電話番号と聞けば電話をかけるためのもの。こんな当たり前の常識が通じない時代が訪れようとしている。総務省は2015年12月、電話をかけるのには使ってはいけない電話番号、を新たに取り決める方針を固めた。

 電話番号なのに電話に使ってはいけない、というのはまるで、なぞなぞである。断っておくがこれは決して怖い話ではない。しかし現実に起ころうとしている。順を追って説明しよう。

本当の名前は"電気通信番号”

 総務省が割り当てるのは「020」で始まる11桁の番号。その数は合計で8880万番号だ。2017年度にはこれら全てを、IoT(Internet of Things)やM2M(Machine to Machine)サービスの利用に限定して割り当てる。電話をかけるのには使ってはいけないことも取り決めるのだ。

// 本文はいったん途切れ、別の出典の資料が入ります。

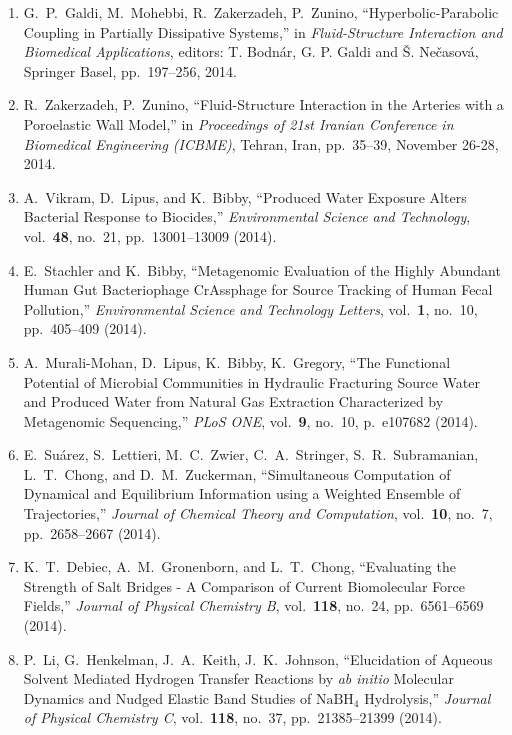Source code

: \begin{enumerate}
\item G.\ P.\ Galdi, M.\ Mohebbi, R.\ Zakerzadeh, P.\ Zunino, ``Hyperbolic-Parabolic Coupling in Partially Dissipative Systems,'' in   \textit{Fluid-Structure Interaction and Biomedical Applications}, editors: T. Bodn\'{a}r, G. P. Galdi and \v{S}. Ne\v{c}asov\'{a}, Springer Basel, pp.\ 197--256, 2014.

\item R.\ Zakerzadeh, P.\ Zunino, ``Fluid-Structure Interaction in the   Arteries with a Poroelastic Wall Model,'' in \textit{Proceedings of 21st    Iranian Conference in Biomedical Engineering (ICBME)}, Tehran, Iran, pp.\ 35--39, November 26-28, 2014.

\item A.\ Vikram, D.\ Lipus, and K.\ Bibby, ``Produced Water Exposure Alters Bacterial Response to Biocides,'' \textit{Environmental Science and Technology}, vol.\ \textbf{48}, no.\ 21, pp.\ 13001--13009 (2014).

\item E.\ Stachler and K.\ Bibby, ``Metagenomic Evaluation of the Highly Abundant Human Gut Bacteriophage CrAssphage for Source Tracking of Human Fecal Pollution,'' \textit{Environmental Science and Technology Letters}, vol.\ \textbf{1}, no.\ 10, pp.\ 405--409 (2014).

\item A.\ Murali-Mohan, D.\ Lipus, K.\ Bibby, K.\ Gregory, ``The Functional Potential of Microbial Communities in Hydraulic Fracturing Source Water and Produced Water from Natural Gas Extraction Characterized by Metagenomic Sequencing,'' \textit{PLoS ONE}, vol.\ \textbf{9}, no.\ 10, p.\ e107682 (2014).

\item E.\ Su\'{a}rez, S.\ Lettieri, M.\ C.\ Zwier, C.\ A.\ Stringer, S.\ R.\ Subramanian, L.\ T.\ Chong, and D.\ M.\ Zuckerman, ``Simultaneous Computation of Dynamical and Equilibrium Information using a Weighted Ensemble of Trajectories,'' \textit{Journal of Chemical Theory and Computation}, vol.\ \textbf{10}, no.\ 7, pp.\ 2658--2667 (2014).

\item K.\ T.\ Debiec, A.\ M.\ Gronenborn, and L.\ T.\ Chong, ``Evaluating the Strength of Salt Bridges - A Comparison of Current Biomolecular Force Fields,'' \textit{Journal of Physical Chemistry B}, vol.\ \textbf{118}, no.\ 24, pp.\ 6561--6569 (2014).

\item P.\ Li, G.\ Henkelman, J.\ A.\ Keith, J.\ K.\ Johnson, ``Elucidation of Aqueous Solvent Mediated Hydrogen Transfer Reactions by \textit{ab initio} Molecular Dynamics and Nudged Elastic Band Studies of $\mathrm{Na}\mathrm{B}\mathrm{H}_4$ Hydrolysis,'' \textit{Journal of Physical Chemistry C}, vol.\ \textbf{118}, no.\ 37, pp.\ 21385--21399 (2014).


\end{enumerate}
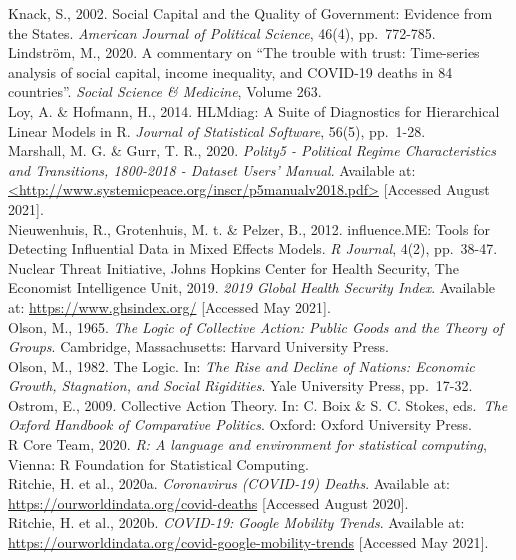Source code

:\documentclass[
  12pt,
]{article}
\begin{document}
Knack, S., 2002. Social Capital and the Quality of Government: Evidence from the States. \emph{American Journal of Political Science}, 46(4), pp.~772-785.\\
Lindström, M., 2020. A commentary on ``The trouble with trust: Time-series analysis of social capital, income inequality, and COVID-19 deaths in 84 countries''. \emph{Social Science \& Medicine}, Volume 263.\\
Loy, A. \& Hofmann, H., 2014. HLMdiag: A Suite of Diagnostics for Hierarchical Linear Models in R. \emph{Journal of Statistical Software}, 56(5), pp.~1-28.\\
Marshall, M. G. \& Gurr, T. R., 2020. \emph{Polity5 - Political Regime Characteristics and Transitions, 1800-2018 - Dataset Users' Manual}. Available at: \href{http://www.systemicpeace.org/inscr/p5manualv2018.pdf}{\textless http://www.systemicpeace.org/inscr/p5manualv2018.pdf\textgreater{}} {[}Accessed August 2021{]}.\\
Nieuwenhuis, R., Grotenhuis, M. t. \& Pelzer, B., 2012. influence.ME: Tools for Detecting Influential Data in Mixed Effects Models. \emph{R Journal}, 4(2), pp.~38-47.\\
Nuclear Threat Initiative, Johns Hopkins Center for Health Security, The Economist Intelligence Unit, 2019. \emph{2019 Global Health Security Index}. Available at: \url{https://www.ghsindex.org/} {[}Accessed May 2021{]}.\\
Olson, M., 1965. \emph{The Logic of Collective Action: Public Goods and the Theory of Groups}. Cambridge, Massachusetts: Harvard University Press.\\
Olson, M., 1982. The Logic. In: \emph{The Rise and Decline of Nations: Economic Growth, Stagnation, and Social Rigidities}. Yale University Press, pp.~17-32.\\
Ostrom, E., 2009. Collective Action Theory. In: C. Boix \& S. C. Stokes, eds.~\emph{The Oxford Handbook of Comparative Politics}. Oxford: Oxford University Press.\\
R Core Team, 2020. \emph{R: A language and environment for statistical computing}, Vienna: R Foundation for Statistical Computing.\\
Ritchie, H. et al., 2020a. \emph{Coronavirus (COVID-19) Deaths}. Available at: \url{https://ourworldindata.org/covid-deaths} {[}Accessed August 2020{]}.\\
Ritchie, H. et al., 2020b. \emph{COVID-19: Google Mobility Trends}. Available at: \url{https://ourworldindata.org/covid-google-mobility-trends} {[}Accessed May 2021{]}.\\
\end{document}
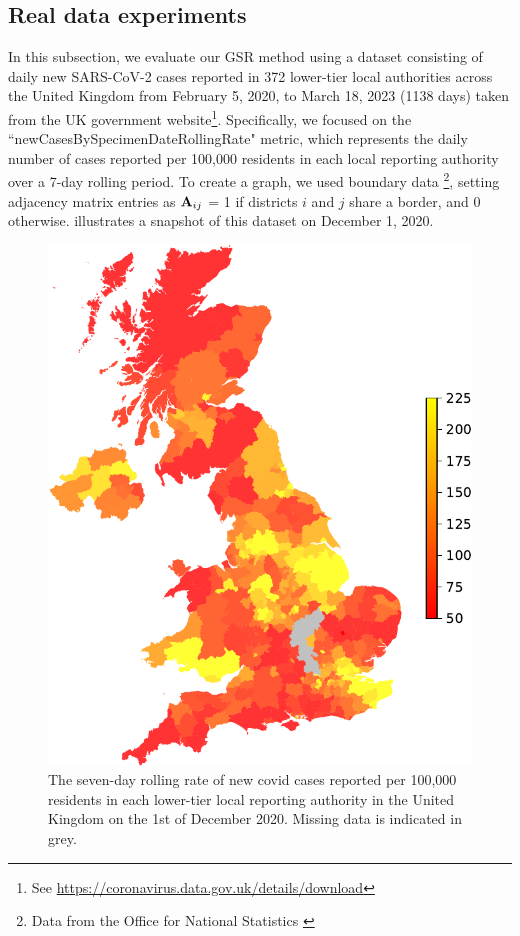 \subsection{Real data experiments}

In this subsection, we evaluate our GSR method using a dataset consisting of daily new SARS-CoV-2 cases reported in 372 lower-tier local authorities across the United Kingdom from February 5, 2020, to March 18, 2023 (1138 days) taken from the UK government website\footnote{See \url{https://coronavirus.data.gov.uk/details/download}}. Specifically, we focused on the ``newCasesBySpecimenDateRollingRate" metric, which represents the daily number of cases reported per 100,000 residents in each local reporting authority over a 7-day rolling period. To create a graph, we used boundary data \footnote{Data from the Office for National Statistics \citep{ONS2019}}, setting adjacency matrix entries as $\mathbf{A}_{ij}$ = 1 if districts $i$ and $j$ share a border, and 0 otherwise.  illustrates a snapshot of this dataset on December 1, 2020.


\begin{figure}[b]
    \begin{center}
        \includegraphics[width=0.6\linewidth]{Figures/UK_covid.pdf}
    \end{center}
    \caption[Snapshot of the Covid-19 case rate in the UK]{\small{The seven-day rolling rate of new covid cases reported per 100,000 residents in each lower-tier local reporting authority in the United Kingdom on the 1st of December 2020. Missing data is indicated in grey.}}
    \label{fig:covid}
\end{figure}


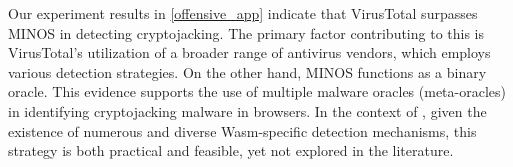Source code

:\begin{strategy}
    \label{meta-oracles}
    Our experiment results in \autoref{offensive_app}  indicate that VirusTotal surpasses MINOS in detecting \Wasm cryptojacking. 
    The primary factor contributing to this is VirusTotal's utilization of a broader range of antivirus vendors, which employs various detection strategies. 
    On the other hand, MINOS functions as a binary oracle. 
    This evidence supports the use of multiple malware oracles (meta-oracles) in identifying cryptojacking malware in browsers. 
    In the context of \Wasm, given the existence of numerous and diverse Wasm-specific detection mechanisms, this strategy is both practical and feasible, yet not explored in the literature.




\end{strategy}
    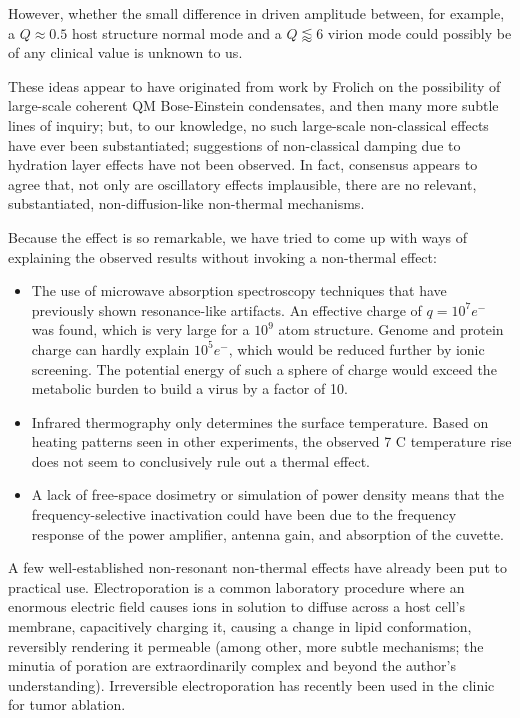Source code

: \documentclass[paper.tex]{subfiles}
\begin{document}
However, whether the small difference in driven amplitude between, for example, a $Q\approx0.5$ host structure normal mode and a $Q\lessapprox6$ virion mode could possibly be of any clinical value is unknown to us. 



These ideas appear to have originated from work by Frolich\cite{Longrange1968}\cite{Evidence1983}\cite{Biological1980}\cite{Coherence1983} on the possibility of large-scale coherent QM Bose-Einstein condensates, and then many more subtle lines of inquiry\cite{Mechanisms1992}\cite{mechanisms1981}; but, to our knowledge, no such large-scale non-classical effects have ever been substantiated; suggestions of non-classical damping due to hydration layer effects have not been observed. In fact, consensus\cite{Exposure2009}\cite{ICNIRP2020}\cite{C95} appears to agree that, not only are oscillatory effects implausible, there are no relevant, substantiated, non-diffusion-like non-thermal mechanisms. 

Because the effect is so remarkable, we have tried to come up with ways of explaining the observed results without invoking a non-thermal effect:
\begin{itemize}
	\item The use of microwave absorption spectroscopy techniques that have previously shown resonance-like artifacts\cite{Resonances1987}. An effective charge of $q=10^7 e^-$ was found, which is very large for a $10^9$ atom structure.  Genome and protein charge can hardly explain $10^5 e^-$, which would be reduced further by ionic screening. The potential energy of such a sphere of charge would exceed the metabolic burden to build a virus by a factor of 10.
	\item Infrared thermography only determines the surface temperature. Based on heating patterns seen in other experiments\cite{Effects1950}, the observed 7 C temperature rise does not seem to conclusively rule out a thermal effect. 
	\item A lack of free-space dosimetry or simulation of power density means that the frequency-selective inactivation could have been due to the frequency response of the power amplifier, antenna gain, and absorption of the cuvette.
\end{itemize}


A few well-established non-resonant non-thermal effects have already been put to practical use. Electroporation is a common laboratory procedure where an enormous electric field causes ions in solution to diffuse across a host cell's membrane, capacitively charging it, causing a change in lipid conformation, reversibly rendering it permeable (among other, more subtle mechanisms; the minutia of poration are extraordinarily complex and beyond the author's understanding\cite{Theoretical2007}). Irreversible electroporation\cite{Irreversible2013} has recently been used in the clinic\cite{Nonthermal2013} for tumor ablation.%
\end{document}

 IoTやM2Mのサービスなのに、なぜ電話番号が必要なのか。こう疑問に思う読者も多いだろう。そこでまずは電話番号について確認したい。

 「実は、電話番号の正式な名称は、電気通信番号です」。こう説明するのは、総務省 総合通信基盤局 電気通信事業部 番号企画室の堀口裕記 課長補佐だ。日常的に電話番号と呼ばれているものは、電気通信事業法で定められている電気通信番号のことなのだという。

 電気通信事業法によれば、第50条で「電気通信事業者が電気通信役務の提供に当たり送信の場所と受信の場所との間を接続するために電気通信設備を識別し、又は提供すべき電気通信役務の種類若しくは内容を識別するために用いる番号、記号その他の符号をいう」となっている。